A voice hyphenates one’s self, separating and connecting two distinct, indistinguishable identities: the speaker, the body. I know your voice, but I do not know your body. This incorrect sequential order is an almost incomprehensible way of knowing, but it works for us because we do not need to know each other. We are separated by the darkness called unknowing, a congruent blindness to each other’s existence and importance. 

Then, how do I know your voice? You speak the language I understand. Cognitively, that is how anyone recognizes another’s voice, the recognition of context and language-meaning-making. The context: your love of Walt Whitman. The language: You sing the body electric. The meaning-making: poetry. I close my eyes when I hear your poems, each one fracturing you into another knowable person. You crowd the stage at every speakeasy, every open mic,with poems meant not for the stars but for each small, semantical gaze. 

The stars have not stopped burning, but they will, says the linguist. The stars have not stopped burning, but they live for you, says the poet. 

I stand outside the door, your voice unfolding from the loudspeaker. Your voice falls from the sky. 


Did you know? I almost took the same obscure Korean history class as you until my friend convinced me to switch it with a gen-ed, “something useful.” In one year, you’ll take that gen-ed, and I’ll finally add that Korean class to my cart, satisfied that I’m not missing out on something crucial, something irrevocable. 

And when you stopped running to City Hall every Sunday morning, I started two weekends after, determined to lose the late-night mukbangs of Spam with rice and ramen and tteokbokki. Instead, you slept in longer, knowing that your Saturday nights were now filled with her. 

I met her at a party, actually. She brushed behind me, her hand suddenly on the small of my back, and her eyes were made of the eight planets, each one orbiting, slightly levitating as she craned her head back and drank the hazy light from an underwhelming disco ball. We passed each other, but less unknowingly. She carried some of me to you—the imprint of my back, our brief clasp as she glittered. We speak to one another. Why weren’t you there?

How do you know someone through another? All I saw: her in you.


All the near misses that we gathered between. 

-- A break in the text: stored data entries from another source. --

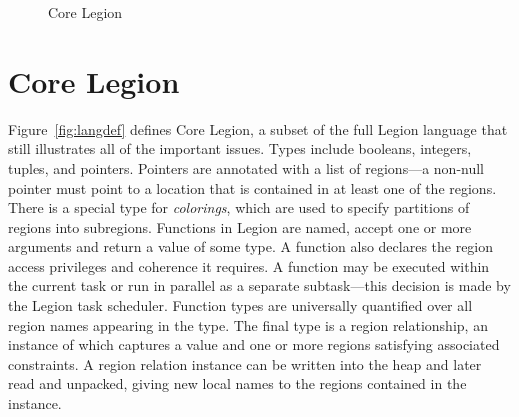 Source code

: {\begin{figure*}
{\begin{tabular}{cclr|cclr}
\end{tabular}
}
\caption{Core Legion}
\label{fig:langdeffull}
\vspace{-5mm}
\end{figure*}
}



\section{Core Legion}
\label{sec:legioncorefull}

Figure~\ref{fig:langdef} defines Core Legion, a subset of the full Legion language
that still illustrates all of the important issues.  Types
include booleans, integers, tuples, and pointers.  Pointers
are annotated with a list of regions---a non-null pointer must point to a 
location that is contained in at least one of the regions. There is a special
type for {\em colorings}, which
are used to specify partitions of regions into subregions.
Functions in Legion are named, accept one or more arguments and
return a value of some type.  A function also declares the region
access privileges and coherence it requires.  A function may be executed
within the current task or run in parallel as a separate subtask---this decision is made
by the Legion task scheduler.  Function types are
universally quantified over all region names appearing in the type.
The final type is a region relationship, an instance of which captures a value and
one or more regions satisfying associated constraints.  A region relation instance
can be written into the heap and later read and
unpacked, giving new local names to the regions contained in
the instance.

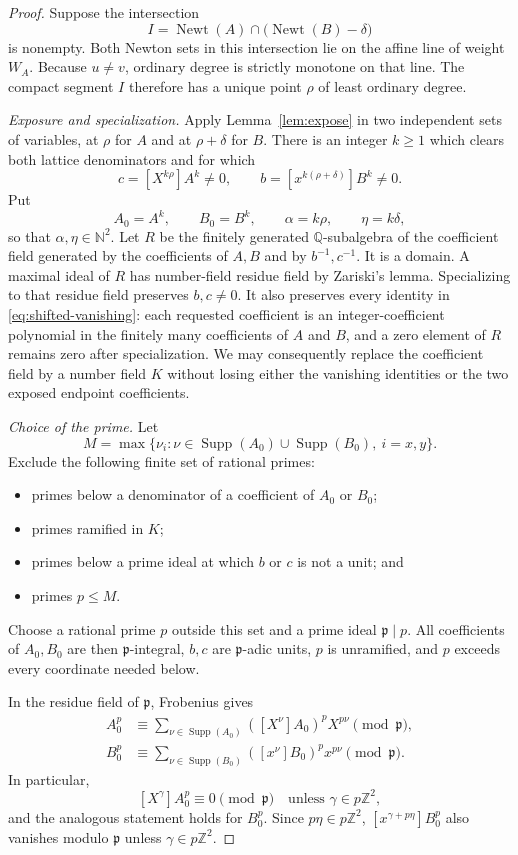 \documentclass[11pt]{article}
\newcommand{\N}{\mathbb N}
\newcommand{\Q}{\mathbb Q}
\newcommand{\Z}{\mathbb Z}
\newcommand{\Newt}{\operatorname{Newt}}
\newcommand{\Supp}{\operatorname{Supp}}
\begin{document}
\begin{proof}
Suppose the intersection
\[
 I=\Newt(A)\cap\bigl(\Newt(B)-\delta\bigr)
\]
is nonempty.  Both Newton sets in this intersection lie on the affine line
of weight $W_A$.  Because $u\ne v$, ordinary degree is strictly monotone
on that line.  The compact segment $I$ therefore has a unique point
$\rho$ of least ordinary degree.

\emph{Exposure and specialization.}
Apply Lemma~\ref{lem:expose} in two independent sets of variables, at
$\rho$ for $A$ and at $\rho+\delta$ for $B$.  There is an integer $k\geq1$
which clears both lattice denominators and for which
\[
 c=[X^{k\rho}]A^k\ne0,
 \qquad b=[x^{k(\rho+\delta)}]B^k\ne0.
\]
Put
\[
 A_0=A^k,\qquad B_0=B^k,
 \qquad \alpha=k\rho,\qquad \eta=k\delta,
\]
so that $\alpha,\eta\in\N^2$.  Let $R$ be the finitely generated
$\Q$-subalgebra of the coefficient field generated by the coefficients of
$A,B$ and by $b^{-1},c^{-1}$.  It is a domain.  A maximal ideal of
$R$ has number-field residue field by Zariski's lemma.  Specializing to
that residue field preserves $b,c\ne0$.  It also preserves every identity
in \eqref{eq:shifted-vanishing}: each requested coefficient is an
integer-coefficient polynomial in the finitely many coefficients of $A$
and $B$, and a zero element of $R$ remains zero after specialization.
We may consequently replace the coefficient field by a number field $K$
without losing either the vanishing identities or the two exposed endpoint
coefficients.

\emph{Choice of the prime.}
Let
\[
 M=\max\{\nu_i:\nu\in\Supp(A_0)\cup\Supp(B_0),\ i=x,y\}.
\]
Exclude the following finite set of rational primes:
\begin{itemize}
 \item primes below a denominator of a coefficient of $A_0$ or $B_0$;
 \item primes ramified in $K$;
 \item primes below a prime ideal at which $b$ or $c$ is not a unit; and
 \item primes $p\leq M$.
\end{itemize}
Choose a rational prime $p$ outside this set and a prime ideal
$\mathfrak p\mid p$.  All coefficients of $A_0,B_0$ are then
$\mathfrak p$-integral, $b,c$ are $\mathfrak p$-adic units, $p$ is
unramified, and $p$ exceeds every coordinate needed below.

In the residue field of $\mathfrak p$, Frobenius gives
\begin{align}
 A_0^p&\equiv\sum_{\nu\in\Supp(A_0)}
   ([X^\nu]A_0)^pX^{p\nu}\pmod{\mathfrak p},
 \label{eq:frobenius-a}\\
 B_0^p&\equiv\sum_{\nu\in\Supp(B_0)}
   ([x^\nu]B_0)^px^{p\nu}\pmod{\mathfrak p}.
 \label{eq:frobenius-b}
\end{align}
In particular,
\[
 [X^\gamma]A_0^p\equiv0\pmod{\mathfrak p}
 \quad\text{unless }\gamma\in p\Z^2,
\]
and the analogous statement holds for $B_0^p$.  Since $p\eta\in p\Z^2$,
$[x^{\gamma+p\eta}]B_0^p$ also vanishes modulo $\mathfrak p$ unless
$\gamma\in p\Z^2$.


\end{proof}
\end{document}
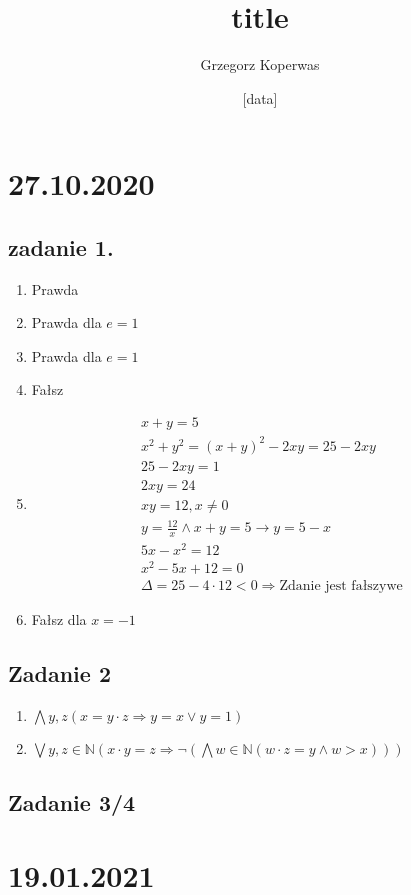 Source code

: \documentclass[a4paper,12pt]{article}
\title{title}
\author{Grzegorz Koperwas}
\date{[data]}
\begin{document}
\section{27.10.2020}

\subsection{zadanie 1.}
\begin{enumerate}
	\item Prawda
	\item Prawda dla $e = 1$
	\item Prawda dla $e = 1$
	\item Fałsz
	\item \begin{gather*}
		      x + y = 5 \\
		      x^2 + y^2 = (x + y)^2 - 2xy = 25 - 2xy\\
		      25 - 2xy = 1\\
		      2xy = 24 \\
		      xy = 12, x \not = 0 \\
		      y = \frac{12}{x} \wedge x + y = 5 \rightarrow y = 5 -x\\
		      5x - x^2 = 12\\
		      x^2 -5x + 12 =0 \\
		      \Delta = 25 - 4 \cdot 12 < 0 \Rightarrow \text{Zdanie jest fałszywe}
	      \end{gather*}
	\item Fałsz dla $x= -1$
\end{enumerate}

\subsection{Zadanie 2}
\begin{enumerate}
	\item $\bigwedge y, z \left(x = y \cdot z \Rightarrow y = x \vee y = 1\right)$
	\item $\bigvee y, z \in \mathbb{N} \left(x \cdot y = z \Rightarrow \neg \left(\bigwedge w \in \mathbb{N} \left(w \cdot z = y \wedge w > x\right)\right)\right)$
\end{enumerate}

\subsection{Zadanie 3/4}


\clearpage
\section{19.01.2021}
\end{document}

At your last poetry reading, I lingered a few minutes longer than usual. I was jarred by your opening line, that it’s possible to know someone through memory alone. How the self is more susceptible to being known than we might like. Do I know you? Are you who you write outwards? After you finished greeting everyone, you tilted towards the exit, the room still perfumed with your voice. I caught your arm. “Thank you,” I started. “I’ve gone to three of your readings, and I’ve never regretted it.” 

“Of course,” you responded. “I appreciate you being here tonight.” A hesitation. “Do I know you from somewhere?” 

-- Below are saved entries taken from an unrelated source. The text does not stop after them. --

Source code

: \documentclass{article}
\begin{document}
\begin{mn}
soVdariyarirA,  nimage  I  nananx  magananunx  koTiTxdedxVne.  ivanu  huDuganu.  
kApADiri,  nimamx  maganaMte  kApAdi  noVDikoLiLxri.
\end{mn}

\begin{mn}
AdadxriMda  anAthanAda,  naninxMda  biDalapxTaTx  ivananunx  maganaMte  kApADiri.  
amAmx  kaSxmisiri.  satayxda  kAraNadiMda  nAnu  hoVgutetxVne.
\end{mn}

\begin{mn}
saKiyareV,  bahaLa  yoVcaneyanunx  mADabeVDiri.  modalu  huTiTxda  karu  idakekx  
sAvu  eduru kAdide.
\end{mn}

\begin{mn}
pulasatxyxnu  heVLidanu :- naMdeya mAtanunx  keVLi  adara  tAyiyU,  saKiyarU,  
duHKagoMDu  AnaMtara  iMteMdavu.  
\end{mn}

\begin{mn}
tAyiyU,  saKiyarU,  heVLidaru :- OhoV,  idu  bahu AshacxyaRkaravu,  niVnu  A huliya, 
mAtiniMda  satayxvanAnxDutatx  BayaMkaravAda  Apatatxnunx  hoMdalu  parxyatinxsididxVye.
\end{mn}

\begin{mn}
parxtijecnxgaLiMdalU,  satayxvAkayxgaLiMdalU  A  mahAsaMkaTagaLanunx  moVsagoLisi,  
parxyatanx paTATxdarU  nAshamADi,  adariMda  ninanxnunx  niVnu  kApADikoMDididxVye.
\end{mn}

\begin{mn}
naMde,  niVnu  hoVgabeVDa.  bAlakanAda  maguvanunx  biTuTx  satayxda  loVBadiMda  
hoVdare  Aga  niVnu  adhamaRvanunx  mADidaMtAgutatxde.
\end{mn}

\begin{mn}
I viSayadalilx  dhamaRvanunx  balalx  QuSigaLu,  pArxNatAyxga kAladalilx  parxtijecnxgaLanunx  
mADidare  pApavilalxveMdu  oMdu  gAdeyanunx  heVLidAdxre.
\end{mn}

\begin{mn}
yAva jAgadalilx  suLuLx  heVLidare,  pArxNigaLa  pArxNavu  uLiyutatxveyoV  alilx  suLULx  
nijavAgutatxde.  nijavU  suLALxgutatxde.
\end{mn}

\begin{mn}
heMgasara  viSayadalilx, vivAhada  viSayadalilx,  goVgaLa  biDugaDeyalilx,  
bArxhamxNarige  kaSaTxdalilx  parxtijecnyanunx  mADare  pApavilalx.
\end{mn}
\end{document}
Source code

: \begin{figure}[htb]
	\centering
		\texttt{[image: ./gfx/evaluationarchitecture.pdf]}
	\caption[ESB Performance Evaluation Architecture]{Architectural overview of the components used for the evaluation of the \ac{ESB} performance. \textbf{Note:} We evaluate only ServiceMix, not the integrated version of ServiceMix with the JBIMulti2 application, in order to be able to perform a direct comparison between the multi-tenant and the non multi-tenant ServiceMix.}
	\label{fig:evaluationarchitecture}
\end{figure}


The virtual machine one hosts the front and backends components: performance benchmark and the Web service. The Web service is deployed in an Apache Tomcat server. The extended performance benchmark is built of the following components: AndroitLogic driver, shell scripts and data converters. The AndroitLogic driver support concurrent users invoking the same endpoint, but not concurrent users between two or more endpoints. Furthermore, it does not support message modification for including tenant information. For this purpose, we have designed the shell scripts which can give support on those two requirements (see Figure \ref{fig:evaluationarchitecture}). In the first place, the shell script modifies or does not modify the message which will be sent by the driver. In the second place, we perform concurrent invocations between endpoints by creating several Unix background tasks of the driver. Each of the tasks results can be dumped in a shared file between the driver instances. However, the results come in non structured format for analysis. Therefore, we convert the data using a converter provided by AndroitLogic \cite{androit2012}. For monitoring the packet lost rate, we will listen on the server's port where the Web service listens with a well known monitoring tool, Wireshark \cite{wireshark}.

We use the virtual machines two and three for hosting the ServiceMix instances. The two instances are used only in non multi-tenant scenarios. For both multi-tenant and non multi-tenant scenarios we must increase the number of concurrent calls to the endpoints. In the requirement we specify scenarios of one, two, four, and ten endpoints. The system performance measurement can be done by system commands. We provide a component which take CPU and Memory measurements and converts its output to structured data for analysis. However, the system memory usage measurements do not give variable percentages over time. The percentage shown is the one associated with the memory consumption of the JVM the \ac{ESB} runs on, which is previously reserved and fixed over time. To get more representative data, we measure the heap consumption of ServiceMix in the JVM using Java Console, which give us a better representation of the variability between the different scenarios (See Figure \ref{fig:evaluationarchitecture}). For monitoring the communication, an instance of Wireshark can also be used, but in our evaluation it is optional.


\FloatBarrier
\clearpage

I shook my head. That was the truth, wasn’t it? We didn’t know each other at all; maybe the few encounters at the food trucks, but we missed each other too many times. Had I known you, I would have memorized every line of your poem, and you would have traced me with your pencil and performed me in your readings. All you saw would have been me, the subliminal weight of consciousness continually bearing down. Forever existing in your peripheral. Having been found, you would always search for me.  

But we live in near misses. We strayed from the operative narrative of accidents; we didn’t find each other. Limited by time and linearity and care, we passed each other, over and over. And it’s okay, and it doesn’t really matter. We live in transient nonexistence, in love without knowing it, perpetually losing the person we never met and never became.